Creating table card_details

create table cart_details
(
c_no int,
inven_item_no int,
state varchar(30),
cart_num int,
date datetime,
quantity int,
primary key(c_no),
foreign key(inven_item_no)references inventory_item_details(inven_item_no),
foreign key(cart_num) references shopping_cart_details(cart_num)
);

Inserting data

insert into cart_details values(1,188,'0',144,'2016-11-15',13);
insert into cart_details values(2,122,'0',178,'2011-03-13',9);
insert into cart_details values(3,167,'1',156,'2015-07-14',10);
insert into cart_details values(4,134,'1',158,'2015-02-15',14);
insert into cart_details value(5,156,'1',161,'2016-06-15',8);
insert into cart_details value(6,177,'1',190,'2015-01-13',15);

This way, we have created all the 14 tables in total accordance with the database design. We have also inserted some data into these tables.

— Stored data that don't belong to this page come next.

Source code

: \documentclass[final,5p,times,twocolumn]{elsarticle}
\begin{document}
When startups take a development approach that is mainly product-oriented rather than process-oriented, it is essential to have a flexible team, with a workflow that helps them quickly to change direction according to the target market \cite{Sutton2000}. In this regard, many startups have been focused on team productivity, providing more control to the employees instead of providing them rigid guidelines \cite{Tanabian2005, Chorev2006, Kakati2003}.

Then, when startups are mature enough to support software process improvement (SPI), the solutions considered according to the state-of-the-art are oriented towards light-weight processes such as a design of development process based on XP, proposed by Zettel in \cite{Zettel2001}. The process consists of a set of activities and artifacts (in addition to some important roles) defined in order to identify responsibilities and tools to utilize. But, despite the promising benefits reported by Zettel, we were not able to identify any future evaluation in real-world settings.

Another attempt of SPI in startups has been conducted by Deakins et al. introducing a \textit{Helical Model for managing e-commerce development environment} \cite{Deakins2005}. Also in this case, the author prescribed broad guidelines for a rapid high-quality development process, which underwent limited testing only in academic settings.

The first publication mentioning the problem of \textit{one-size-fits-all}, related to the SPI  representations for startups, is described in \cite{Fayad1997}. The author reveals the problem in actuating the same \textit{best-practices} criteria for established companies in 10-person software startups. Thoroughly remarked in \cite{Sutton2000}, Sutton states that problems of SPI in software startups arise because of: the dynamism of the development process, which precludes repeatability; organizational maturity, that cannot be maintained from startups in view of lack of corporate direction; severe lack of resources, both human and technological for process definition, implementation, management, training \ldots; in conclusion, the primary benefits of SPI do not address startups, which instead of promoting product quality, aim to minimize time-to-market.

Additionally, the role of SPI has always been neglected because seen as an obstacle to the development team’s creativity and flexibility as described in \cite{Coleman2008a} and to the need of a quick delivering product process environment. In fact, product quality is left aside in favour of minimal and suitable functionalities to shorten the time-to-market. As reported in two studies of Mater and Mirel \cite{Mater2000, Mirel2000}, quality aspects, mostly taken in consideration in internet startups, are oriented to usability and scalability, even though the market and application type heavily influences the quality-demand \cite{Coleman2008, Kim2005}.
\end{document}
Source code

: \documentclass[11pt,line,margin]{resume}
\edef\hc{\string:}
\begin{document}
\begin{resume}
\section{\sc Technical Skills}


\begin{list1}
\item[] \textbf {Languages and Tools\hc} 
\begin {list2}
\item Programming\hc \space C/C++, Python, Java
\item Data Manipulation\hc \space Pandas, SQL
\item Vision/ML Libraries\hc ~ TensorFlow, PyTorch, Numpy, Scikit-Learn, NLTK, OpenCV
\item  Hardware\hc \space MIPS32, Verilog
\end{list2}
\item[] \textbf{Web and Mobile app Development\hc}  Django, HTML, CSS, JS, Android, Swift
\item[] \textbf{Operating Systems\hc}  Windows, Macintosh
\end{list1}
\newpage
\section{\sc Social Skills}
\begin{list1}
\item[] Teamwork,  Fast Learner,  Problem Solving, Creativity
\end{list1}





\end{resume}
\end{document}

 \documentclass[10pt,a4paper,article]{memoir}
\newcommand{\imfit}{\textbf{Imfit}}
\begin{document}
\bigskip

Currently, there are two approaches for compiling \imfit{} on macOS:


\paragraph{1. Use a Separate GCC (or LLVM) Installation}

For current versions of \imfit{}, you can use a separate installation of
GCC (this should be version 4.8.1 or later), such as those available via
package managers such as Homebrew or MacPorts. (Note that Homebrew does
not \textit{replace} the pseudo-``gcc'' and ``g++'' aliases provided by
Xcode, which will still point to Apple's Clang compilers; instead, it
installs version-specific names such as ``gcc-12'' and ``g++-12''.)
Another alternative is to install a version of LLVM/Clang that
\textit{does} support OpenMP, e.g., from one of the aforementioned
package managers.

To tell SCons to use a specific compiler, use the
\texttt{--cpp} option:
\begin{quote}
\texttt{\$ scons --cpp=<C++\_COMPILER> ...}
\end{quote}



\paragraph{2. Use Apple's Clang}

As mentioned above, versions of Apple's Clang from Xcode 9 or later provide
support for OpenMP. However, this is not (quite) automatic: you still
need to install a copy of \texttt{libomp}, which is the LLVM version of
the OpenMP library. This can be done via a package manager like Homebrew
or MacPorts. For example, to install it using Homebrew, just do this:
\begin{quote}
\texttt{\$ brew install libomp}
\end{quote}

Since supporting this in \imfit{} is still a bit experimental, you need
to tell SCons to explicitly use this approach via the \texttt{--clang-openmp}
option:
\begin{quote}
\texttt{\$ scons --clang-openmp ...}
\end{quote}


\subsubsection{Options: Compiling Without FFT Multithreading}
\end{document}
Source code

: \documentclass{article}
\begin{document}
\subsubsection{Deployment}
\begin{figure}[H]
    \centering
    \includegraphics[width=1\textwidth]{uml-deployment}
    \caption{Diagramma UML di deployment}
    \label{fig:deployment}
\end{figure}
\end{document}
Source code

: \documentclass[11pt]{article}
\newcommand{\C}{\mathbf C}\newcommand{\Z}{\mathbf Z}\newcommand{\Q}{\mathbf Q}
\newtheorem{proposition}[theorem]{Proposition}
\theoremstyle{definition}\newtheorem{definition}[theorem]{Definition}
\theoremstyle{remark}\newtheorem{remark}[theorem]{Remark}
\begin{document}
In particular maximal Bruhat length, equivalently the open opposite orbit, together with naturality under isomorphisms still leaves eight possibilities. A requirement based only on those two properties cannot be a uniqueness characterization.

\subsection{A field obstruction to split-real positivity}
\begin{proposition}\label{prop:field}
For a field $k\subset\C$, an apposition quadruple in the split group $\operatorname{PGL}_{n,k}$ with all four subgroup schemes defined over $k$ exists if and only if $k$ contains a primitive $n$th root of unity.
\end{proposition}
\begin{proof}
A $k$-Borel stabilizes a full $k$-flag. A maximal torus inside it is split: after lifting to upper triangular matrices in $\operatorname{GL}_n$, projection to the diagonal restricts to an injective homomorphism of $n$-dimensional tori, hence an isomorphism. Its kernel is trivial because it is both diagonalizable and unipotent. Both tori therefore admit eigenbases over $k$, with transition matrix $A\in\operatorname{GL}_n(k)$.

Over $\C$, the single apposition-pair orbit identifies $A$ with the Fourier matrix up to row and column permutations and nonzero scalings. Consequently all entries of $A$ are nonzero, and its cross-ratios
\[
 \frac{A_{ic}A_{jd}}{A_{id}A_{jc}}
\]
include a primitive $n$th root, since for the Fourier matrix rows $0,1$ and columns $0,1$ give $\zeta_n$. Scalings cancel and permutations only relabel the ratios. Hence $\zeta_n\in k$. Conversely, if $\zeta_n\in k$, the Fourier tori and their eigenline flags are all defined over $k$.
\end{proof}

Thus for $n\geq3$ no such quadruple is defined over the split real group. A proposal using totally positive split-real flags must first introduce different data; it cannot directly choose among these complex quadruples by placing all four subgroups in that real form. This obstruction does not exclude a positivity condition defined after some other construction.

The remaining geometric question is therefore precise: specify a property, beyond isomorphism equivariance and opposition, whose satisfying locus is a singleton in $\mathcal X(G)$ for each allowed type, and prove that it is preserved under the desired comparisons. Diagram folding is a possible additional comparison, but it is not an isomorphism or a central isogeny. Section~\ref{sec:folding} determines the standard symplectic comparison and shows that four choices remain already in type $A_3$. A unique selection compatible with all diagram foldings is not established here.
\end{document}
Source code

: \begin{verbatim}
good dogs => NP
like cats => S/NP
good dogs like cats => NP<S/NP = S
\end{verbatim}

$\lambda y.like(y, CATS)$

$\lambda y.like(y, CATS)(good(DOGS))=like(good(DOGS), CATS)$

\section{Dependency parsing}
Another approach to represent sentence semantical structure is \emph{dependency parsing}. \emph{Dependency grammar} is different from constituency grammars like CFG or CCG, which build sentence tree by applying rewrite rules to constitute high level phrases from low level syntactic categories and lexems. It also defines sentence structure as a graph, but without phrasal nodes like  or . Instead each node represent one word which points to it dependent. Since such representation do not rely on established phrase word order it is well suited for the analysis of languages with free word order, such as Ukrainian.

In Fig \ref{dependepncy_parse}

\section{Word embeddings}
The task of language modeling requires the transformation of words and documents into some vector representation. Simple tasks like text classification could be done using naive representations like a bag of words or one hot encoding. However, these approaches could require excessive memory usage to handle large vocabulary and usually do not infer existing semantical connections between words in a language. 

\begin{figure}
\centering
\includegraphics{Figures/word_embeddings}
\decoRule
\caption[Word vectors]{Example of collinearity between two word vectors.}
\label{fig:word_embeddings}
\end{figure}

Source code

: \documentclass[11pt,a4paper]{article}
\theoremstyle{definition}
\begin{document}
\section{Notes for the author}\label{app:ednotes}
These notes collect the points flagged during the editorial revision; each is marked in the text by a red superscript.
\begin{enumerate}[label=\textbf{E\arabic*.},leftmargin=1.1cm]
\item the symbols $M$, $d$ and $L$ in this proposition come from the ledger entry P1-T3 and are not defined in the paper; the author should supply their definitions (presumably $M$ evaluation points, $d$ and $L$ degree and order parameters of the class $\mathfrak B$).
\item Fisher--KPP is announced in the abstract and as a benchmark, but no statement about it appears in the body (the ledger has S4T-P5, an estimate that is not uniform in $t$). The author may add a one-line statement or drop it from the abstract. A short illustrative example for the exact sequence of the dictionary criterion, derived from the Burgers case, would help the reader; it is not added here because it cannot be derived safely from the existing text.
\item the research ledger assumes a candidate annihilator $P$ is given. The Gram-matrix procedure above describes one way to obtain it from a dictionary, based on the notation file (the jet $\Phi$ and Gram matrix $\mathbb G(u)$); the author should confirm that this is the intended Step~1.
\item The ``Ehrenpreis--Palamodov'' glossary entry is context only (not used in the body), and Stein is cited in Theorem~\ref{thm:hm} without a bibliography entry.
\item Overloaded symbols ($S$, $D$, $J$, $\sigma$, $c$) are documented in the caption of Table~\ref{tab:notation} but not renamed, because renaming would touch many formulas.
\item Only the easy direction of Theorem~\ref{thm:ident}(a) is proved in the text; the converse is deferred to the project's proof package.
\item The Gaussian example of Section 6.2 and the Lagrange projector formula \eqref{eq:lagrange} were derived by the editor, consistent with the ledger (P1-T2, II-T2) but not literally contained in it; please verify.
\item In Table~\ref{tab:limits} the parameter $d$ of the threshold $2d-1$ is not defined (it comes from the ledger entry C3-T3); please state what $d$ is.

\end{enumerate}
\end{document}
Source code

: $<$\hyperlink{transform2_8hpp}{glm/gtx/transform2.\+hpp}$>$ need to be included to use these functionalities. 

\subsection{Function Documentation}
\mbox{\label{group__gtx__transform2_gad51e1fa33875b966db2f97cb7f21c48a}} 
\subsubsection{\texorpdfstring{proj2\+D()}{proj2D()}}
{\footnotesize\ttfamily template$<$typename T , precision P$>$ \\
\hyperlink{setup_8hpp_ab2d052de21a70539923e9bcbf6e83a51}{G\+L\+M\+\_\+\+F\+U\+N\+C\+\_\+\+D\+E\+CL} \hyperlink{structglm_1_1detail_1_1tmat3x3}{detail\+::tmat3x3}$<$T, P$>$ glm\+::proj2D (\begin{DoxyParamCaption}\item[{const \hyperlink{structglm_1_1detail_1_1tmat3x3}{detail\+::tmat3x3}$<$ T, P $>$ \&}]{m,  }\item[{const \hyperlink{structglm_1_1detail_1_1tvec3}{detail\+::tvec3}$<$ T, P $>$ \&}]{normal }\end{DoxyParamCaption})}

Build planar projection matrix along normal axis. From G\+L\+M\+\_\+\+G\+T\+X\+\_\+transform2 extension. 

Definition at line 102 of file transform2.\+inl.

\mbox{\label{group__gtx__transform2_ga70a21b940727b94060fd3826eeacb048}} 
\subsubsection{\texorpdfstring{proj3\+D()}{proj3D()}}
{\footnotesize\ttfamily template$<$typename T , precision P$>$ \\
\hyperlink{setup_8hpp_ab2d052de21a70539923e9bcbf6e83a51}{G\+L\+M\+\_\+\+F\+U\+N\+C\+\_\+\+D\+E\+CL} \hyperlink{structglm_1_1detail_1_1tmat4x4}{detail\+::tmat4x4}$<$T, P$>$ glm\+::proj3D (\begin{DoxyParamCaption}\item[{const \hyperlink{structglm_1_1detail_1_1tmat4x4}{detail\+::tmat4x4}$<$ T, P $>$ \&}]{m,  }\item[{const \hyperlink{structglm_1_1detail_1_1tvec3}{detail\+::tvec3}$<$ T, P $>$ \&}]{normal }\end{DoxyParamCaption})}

We have our databases ready now. The only thing remaining is the Big Data Analytics to be done on this data. So, first, we need to move this data into the HDFS. We do that using Sqoop.
We will implement the Sqoop Incremental Import to import this data into the HDFS incrementally from MySQL.
Below are the Sqoop scripts given to transfer this data into the HDFS incrementally. First, we will transfer the data that is present in the MySQL table. Next, when the MySQL table is updated, we need to specify the last value in the Sqoop import command so that all the newly added records will get imported into the HDFS.
Hadoop
Sqoop Incremental Import
To transfer user_account data

sqoop import --connect jdbc:mysql://localhost/ecom --username 'root' --P --table user_account --target-dir '/ecom/user_account' --incremental append --check-column ac_no -m 1  --driver com.mysql.jdbc.Driver

After running this job, you will get the “last value option” in the job metrics. Note down the last value of the check column record, and the next time you want to insert some new data, you need to mention the last value, here the last value is 130 and we are mentioning it in the Sqoop command as shown below.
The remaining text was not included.